The purpose of this study is to assess whether mutual funds’ risk taking is driven by past performance. Emerging from the risk taking incentives caused by the asymmetric relationship between fund’s return and new flows of capital into the fund, this risk taking behavior reveals information on possible agency problems between investors and fund managers. Two different measures of risk, excess volatility over benchmark and tracking error, are employed to identify the different ways the manager can tilt the risk level of the fund. The study also distinguishes between the varying incentives between bull and bear years, thus providing more information on the behavior of mutual fund managers.

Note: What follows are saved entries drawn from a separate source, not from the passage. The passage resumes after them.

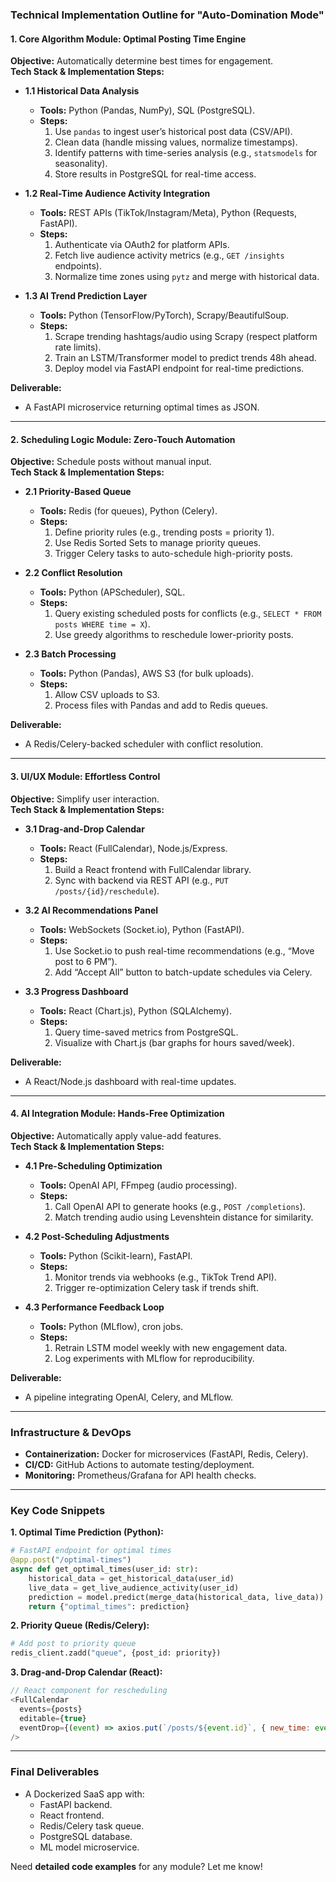 ### **Technical Implementation Outline for "Auto-Domination Mode"**

#### **1. Core Algorithm Module: Optimal Posting Time Engine**
**Objective:** Automatically determine best times for engagement.  
**Tech Stack & Implementation Steps:**

- **1.1 Historical Data Analysis**  
  - **Tools:** Python (Pandas, NumPy), SQL (PostgreSQL).  
  - **Steps:**  
    1. Use `pandas` to ingest user’s historical post data (CSV/API).  
    2. Clean data (handle missing values, normalize timestamps).  
    3. Identify patterns with time-series analysis (e.g., `statsmodels` for seasonality).  
    4. Store results in PostgreSQL for real-time access.  

- **1.2 Real-Time Audience Activity Integration**  
  - **Tools:** REST APIs (TikTok/Instagram/Meta), Python (Requests, FastAPI).  
  - **Steps:**  
    1. Authenticate via OAuth2 for platform APIs.  
    2. Fetch live audience activity metrics (e.g., `GET /insights` endpoints).  
    3. Normalize time zones using `pytz` and merge with historical data.  

- **1.3 AI Trend Prediction Layer**  
  - **Tools:** Python (TensorFlow/PyTorch), Scrapy/BeautifulSoup.  
  - **Steps:**  
    1. Scrape trending hashtags/audio using Scrapy (respect platform rate limits).  
    2. Train an LSTM/Transformer model to predict trends 48h ahead.  
    3. Deploy model via FastAPI endpoint for real-time predictions.  

**Deliverable:**  
- A FastAPI microservice returning optimal times as JSON.  

---

#### **2. Scheduling Logic Module: Zero-Touch Automation**  
**Objective:** Schedule posts without manual input.  
**Tech Stack & Implementation Steps:**  

- **2.1 Priority-Based Queue**  
  - **Tools:** Redis (for queues), Python (Celery).  
  - **Steps:**  
    1. Define priority rules (e.g., trending posts = priority 1).  
    2. Use Redis Sorted Sets to manage priority queues.  
    3. Trigger Celery tasks to auto-schedule high-priority posts.  

- **2.2 Conflict Resolution**  
  - **Tools:** Python (APScheduler), SQL.  
  - **Steps:**  
    1. Query existing scheduled posts for conflicts (e.g., `SELECT * FROM posts WHERE time = X`).  
    2. Use greedy algorithms to reschedule lower-priority posts.  

- **2.3 Batch Processing**  
  - **Tools:** Python (Pandas), AWS S3 (for bulk uploads).  
  - **Steps:**  
    1. Allow CSV uploads to S3.  
    2. Process files with Pandas and add to Redis queues.  

**Deliverable:**  
- A Redis/Celery-backed scheduler with conflict resolution.  

---

#### **3. UI/UX Module: Effortless Control**  
**Objective:** Simplify user interaction.  
**Tech Stack & Implementation Steps:**  

- **3.1 Drag-and-Drop Calendar**  
  - **Tools:** React (FullCalendar), Node.js/Express.  
  - **Steps:**  
    1. Build a React frontend with FullCalendar library.  
    2. Sync with backend via REST API (e.g., `PUT /posts/{id}/reschedule`).  

- **3.2 AI Recommendations Panel**  
  - **Tools:** WebSockets (Socket.io), Python (FastAPI).  
  - **Steps:**  
    1. Use Socket.io to push real-time recommendations (e.g., “Move post to 6 PM”).  
    2. Add “Accept All” button to batch-update schedules via Celery.  

- **3.3 Progress Dashboard**  
  - **Tools:** React (Chart.js), Python (SQLAlchemy).  
  - **Steps:**  
    1. Query time-saved metrics from PostgreSQL.  
    2. Visualize with Chart.js (bar graphs for hours saved/week).  

**Deliverable:**  
- A React/Node.js dashboard with real-time updates.  

---

#### **4. AI Integration Module: Hands-Free Optimization**  
**Objective:** Automatically apply value-add features.  
**Tech Stack & Implementation Steps:**  

- **4.1 Pre-Scheduling Optimization**  
  - **Tools:** OpenAI API, FFmpeg (audio processing).  
  - **Steps:**  
    1. Call OpenAI API to generate hooks (e.g., `POST /completions`).  
    2. Match trending audio using Levenshtein distance for similarity.  

- **4.2 Post-Scheduling Adjustments**  
  - **Tools:** Python (Scikit-learn), FastAPI.  
  - **Steps:**  
    1. Monitor trends via webhooks (e.g., TikTok Trend API).  
    2. Trigger re-optimization Celery task if trends shift.  

- **4.3 Performance Feedback Loop**  
  - **Tools:** Python (MLflow), cron jobs.  
  - **Steps:**  
    1. Retrain LSTM model weekly with new engagement data.  
    2. Log experiments with MLflow for reproducibility.  

**Deliverable:**  
- A pipeline integrating OpenAI, Celery, and MLflow.  

---

### **Infrastructure & DevOps**  
- **Containerization:** Docker for microservices (FastAPI, Redis, Celery).  
- **CI/CD:** GitHub Actions to automate testing/deployment.  
- **Monitoring:** Prometheus/Grafana for API health checks.  

---

### **Key Code Snippets**  
**1. Optimal Time Prediction (Python):**  
```python
# FastAPI endpoint for optimal times
@app.post("/optimal-times")
async def get_optimal_times(user_id: str):
    historical_data = get_historical_data(user_id)
    live_data = get_live_audience_activity(user_id)
    prediction = model.predict(merge_data(historical_data, live_data))
    return {"optimal_times": prediction}
```

**2. Priority Queue (Redis/Celery):**  
```python
# Add post to priority queue
redis_client.zadd("queue", {post_id: priority})
```

**3. Drag-and-Drop Calendar (React):**  
```javascript
// React component for rescheduling
<FullCalendar
  events={posts}
  editable={true}
  eventDrop={(event) => axios.put(`/posts/${event.id}`, { new_time: event.start })}
/>
```

---

### **Final Deliverables**  
- A Dockerized SaaS app with:  
  - FastAPI backend.  
  - React frontend.  
  - Redis/Celery task queue.  
  - PostgreSQL database.  
  - ML model microservice.  

Need **detailed code examples** for any module? Let me know!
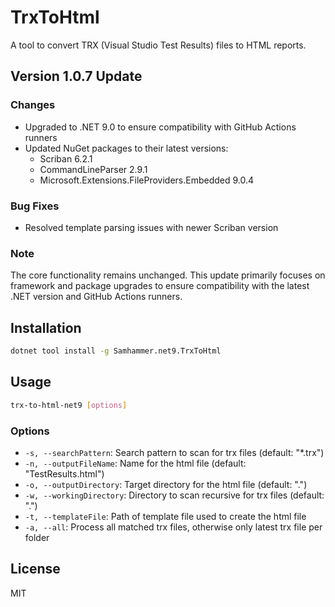 ﻿# TrxToHtml

A tool to convert TRX (Visual Studio Test Results) files to HTML reports.

## Version 1.0.7 Update

### Changes
- Upgraded to .NET 9.0 to ensure compatibility with GitHub Actions runners
- Updated NuGet packages to their latest versions:
  - Scriban 6.2.1
  - CommandLineParser 2.9.1
  - Microsoft.Extensions.FileProviders.Embedded 9.0.4

### Bug Fixes
  - Resolved template parsing issues with newer Scriban version

### Note
The core functionality remains unchanged. This update primarily focuses on framework and package upgrades to ensure compatibility with the latest .NET version and GitHub Actions runners.

## Installation

```bash
dotnet tool install -g Samhammer.net9.TrxToHtml
```

## Usage

```bash
trx-to-html-net9 [options]
```

### Options
- `-s, --searchPattern`: Search pattern to scan for trx files (default: "*.trx")
- `-n, --outputFileName`: Name for the html file (default: "TestResults.html")
- `-o, --outputDirectory`: Target directory for the html file (default: ".")
- `-w, --workingDirectory`: Directory to scan recursive for trx files (default: ".")
- `-t, --templateFile`: Path of template file used to create the html file
- `-a, --all`: Process all matched trx files, otherwise only latest trx file per folder

## License

MIT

By employing several fund-specific characteristics, such as mutual fund size and age, this thesis studies the ways in which these characteristic affect performance-driven risk taking. Additionally, differences in behavior between funds managed by banks and non-banks are examined, as these can partially be seen as two different markets in Finland.

DATA

The data set of the study consists of all actively managed Finnish equity mutual funds between 2002 and 2009. The data cover also discontinued funds, thus mainly avoiding the problem of survivorship bias. The data are in daily frequency and hold additional information on several fund-specific characteristics. Furthermore, data on several benchmark indices for different equity markets are used.

RESULTS

Mutual funds’ risk taking is positively related to their prior performance in bull years. This effect is not tied to calendar years. In bear years, no relationship between performance and subsequent risk taking is found. Several fund-specific characteristics affect the way the behavior appears among mutual funds. Using different measures of risk uncovers different ways of risk taking.